The price of a range of key commodities, such as oil, gas and iron ore, has
fallen sharply in the past year, a move that indicates weakening demand in the
global economy while oil prices hit fresh 11-year lows.
But shadow chancellor John McDonnell blamed the
government's "failed economic policies" for the threats facing the
economy. "It's a cocktail of his own mixture - failing to invest, failing
to rebalance the economy, relying upon consumer debt to boost the economy for
an election victory and now we're facing our own lethal cocktail within our own
economy," he said.
The chancellor laid out a number of risks that the
UK economy faces over the next 12 months in his Cardiff speech. Significant
challenges - including tension in the Middle East, slowing growth in China and
low commodity prices - are all weighing on global confidence, he added.
2 Saudi Arabia considers Aramco IPO (Terry
Macalister in The Guardian) Saudi Arabia is considering a stock market listing
for its national oil group – the world’s biggest energy company and probably
the most valuable company on the planet.
Saudi Aramco is a highly secretive organisation but
is likely to be valued at well over $1tn. Any public share listing would be
viewed as a potent symbol of the financial pain being wreaked by low prices on
the world’s biggest crude exporting country.
Prince Muhammad bin Salman, the country’s highly
influential deputy crown prince, confirmed that a decision would be taken
within months whether to raise cash in this way, even as oil company shares are
depressed at this time.
The sale via an initial public offering (IPO) of any
part of Saudi Aramco would be a major change in direction for a country, which
has jealously guarded its enormous – and cheaply produced – oil reserves.
Aramco’s reserves are 10 times greater than those of Exxon, which is the
largest publicly listed oil company.
The prince, considered the power behind the throne
of his father King Salman, is keen to modernise the largely oil-based Saudi
economy by privatisation or other means but it also needs to find money. The
country is under pressure, with oil prices plunging to their lowest levels in
11 years and more than 70% below where they were in June 2014.
This has put huge strain on Saudi public spending
plans, which were drawn up when prices were much higher and pushed the public
accounts into deficit. Prince Muhammed, however, denied that the country was
facing an economic crisis: “We’re too far from it. We are further than the 80s
and the 90s. We have the third-largest reserve in the world. We were able to
increase our non-oil revenues this year alone by 29%,” he said.

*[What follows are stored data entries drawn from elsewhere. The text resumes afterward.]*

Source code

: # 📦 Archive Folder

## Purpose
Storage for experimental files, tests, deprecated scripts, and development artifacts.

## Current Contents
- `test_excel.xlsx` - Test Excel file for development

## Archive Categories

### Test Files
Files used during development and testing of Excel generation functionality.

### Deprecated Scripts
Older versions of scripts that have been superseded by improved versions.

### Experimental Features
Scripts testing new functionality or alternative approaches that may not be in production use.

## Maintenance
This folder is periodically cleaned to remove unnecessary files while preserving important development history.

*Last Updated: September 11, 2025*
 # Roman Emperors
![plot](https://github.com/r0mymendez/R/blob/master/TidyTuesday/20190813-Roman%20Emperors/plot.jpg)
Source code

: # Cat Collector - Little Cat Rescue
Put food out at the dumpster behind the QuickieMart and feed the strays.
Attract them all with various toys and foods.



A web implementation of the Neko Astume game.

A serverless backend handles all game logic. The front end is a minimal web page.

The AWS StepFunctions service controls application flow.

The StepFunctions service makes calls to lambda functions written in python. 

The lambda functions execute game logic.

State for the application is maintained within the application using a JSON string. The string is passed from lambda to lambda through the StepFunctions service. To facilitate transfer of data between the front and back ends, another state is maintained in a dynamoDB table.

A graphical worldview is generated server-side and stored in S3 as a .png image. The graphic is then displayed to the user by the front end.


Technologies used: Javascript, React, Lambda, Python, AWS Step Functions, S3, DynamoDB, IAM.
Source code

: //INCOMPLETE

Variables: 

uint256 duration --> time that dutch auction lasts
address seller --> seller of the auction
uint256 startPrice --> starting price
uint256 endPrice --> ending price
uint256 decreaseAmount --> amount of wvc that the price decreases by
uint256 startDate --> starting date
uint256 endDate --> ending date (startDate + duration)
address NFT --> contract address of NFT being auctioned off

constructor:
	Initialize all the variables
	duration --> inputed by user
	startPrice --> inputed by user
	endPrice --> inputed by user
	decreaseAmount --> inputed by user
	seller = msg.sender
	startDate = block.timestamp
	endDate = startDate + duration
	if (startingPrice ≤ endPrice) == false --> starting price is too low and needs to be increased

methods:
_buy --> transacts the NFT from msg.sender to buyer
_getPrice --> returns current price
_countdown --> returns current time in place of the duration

Western oil companies including Shell, BP and
ExxonMobil may be very interested in an opportunity to buy into Saudi Aramco –
even when their own balance sheets are being stretched by a collapsing crude
values. But other state-owned petroleum groups, from China and elsewhere, would
also be keen to take a stake in a company that controls more than 260bn barrels
of reserves. Saudi Aramco produces all of Saudi’s 10.25m barrels a day, which
is more than double that of Exxon and Rosneft in Russia.

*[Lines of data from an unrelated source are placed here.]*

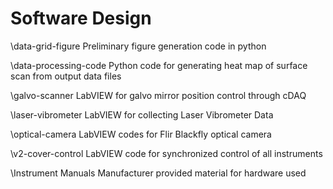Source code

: # Software Design

\data-grid-figure
Preliminary figure generation code in python

\data-processing-code
Python code for generating heat map of surface scan from output data files

\galvo-scanner
LabVIEW for galvo mirror position control through cDAQ

\laser-vibrometer
LabVIEW for collecting Laser Vibrometer Data

\optical-camera
LabVIEW codes for Flir Blackfly optical camera

\v2-cover-control
LabVIEW code for synchronized control of all instruments

\Instrument Manuals
Manufacturer provided material for hardware used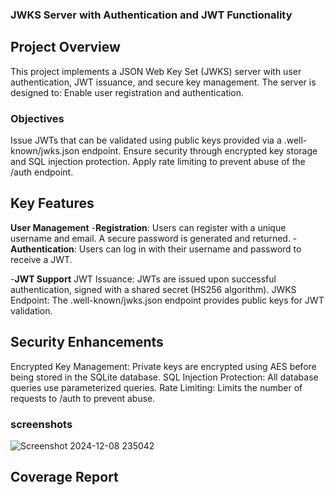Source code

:### JWKS Server with Authentication and JWT Functionality

## Project Overview

This project implements a JSON Web Key Set (JWKS) server with user authentication, JWT issuance, and secure key management. The server is designed to:
Enable user registration and authentication.
### Objectives
Issue JWTs that can be validated using public keys provided via a .well-known/jwks.json endpoint.
Ensure security through encrypted key storage and SQL injection protection.
Apply rate limiting to prevent abuse of the /auth endpoint.

## Key Features
 **User Management**
-**Registration**: Users can register with a unique username and email. A secure password is generated and returned.
-**Authentication**: Users can log in with their username and password to receive a JWT.


-**JWT Support**
JWT Issuance: JWTs are issued upon successful authentication, signed with a shared secret (HS256 algorithm).
JWKS Endpoint: The .well-known/jwks.json endpoint provides public keys for JWT validation.

## Security Enhancements
Encrypted Key Management: Private keys are encrypted using AES before being stored in the SQLite database.
SQL Injection Protection: All database queries use parameterized queries.
Rate Limiting: Limits the number of requests to /auth to prevent abuse.
### screenshots
![Screenshot 2024-12-08 235042](https://github.com/user-attachments/assets/807c69e6-ae6c-4fec-b25c-52470e2b8131)

## Coverage Report

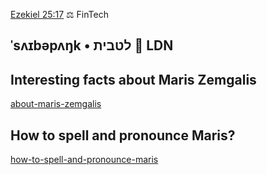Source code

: [Ezekiel 25:17](https://www.youtube.com/watch?v=x2WK_eWihdU) ⚖️ FinTech

ˈsʌɪbəpʌŋk • לטבית 📍 LDN
---

## Interesting facts about Maris Zemgalis
[about-maris-zemgalis](./about-maris-zemgalis.html)

## How to spell and pronounce Maris? 
[how-to-spell-and-pronounce-maris](./how-to-spell-and-pronounce-maris.html)
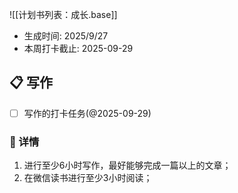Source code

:
![[计划书列表：成长.base]]

- 生成时间: 2025/9/27
- 本周打卡截止: 2025-09-29

## 📋 写作
- [ ] 写作的打卡任务(@2025-09-29)
### 📖 详情
1. 进行至少6小时写作，最好能够完成一篇以上的文章；
2. 在微信读书进行至少3小时阅读；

http://www.theguardian.com/business/2016/jan/07/saudi-arabia-considers-ipo-national-oil-group-aramco
3 Samsung Q4 profit misses expectations (San
Francisco Chronicle) Samsung Electronics has said that its fourth-quarter
profit rose 15 percent over a year earlier, a smaller-than-expected gain as the
world's largest maker of smartphones and memory chips struggles to revive
growth.
The South Korean company reported in its earnings
preview that it recorded 6.1 trillion won ($5.1 billion) in operating profit
for the October-December quarter, compared with 5.3 trillion won a year
earlier. Samsung was expected to report 6.6 trillion won in operating profit.
Sales stayed nearly flat at 53 trillion won ($44.3
billion), also slightly lower than expectations. It did not give net profit or
other details, which will be announced at the end of this month. The
preliminary results showed that the company's annual operating profit likely
posted a slight gain from 2014 after posting more than 30 percent fall in 2014
from 2013.
Analysts recently lowered their forecasts on
Samsung's earnings for the final quarter of 2015, citing weak global demand for
personal computers and smartphones that hurt its semiconductor business. Its
memory chip and mobile processor business have helped partially outweigh its
profit fall from sales of its own smartphones.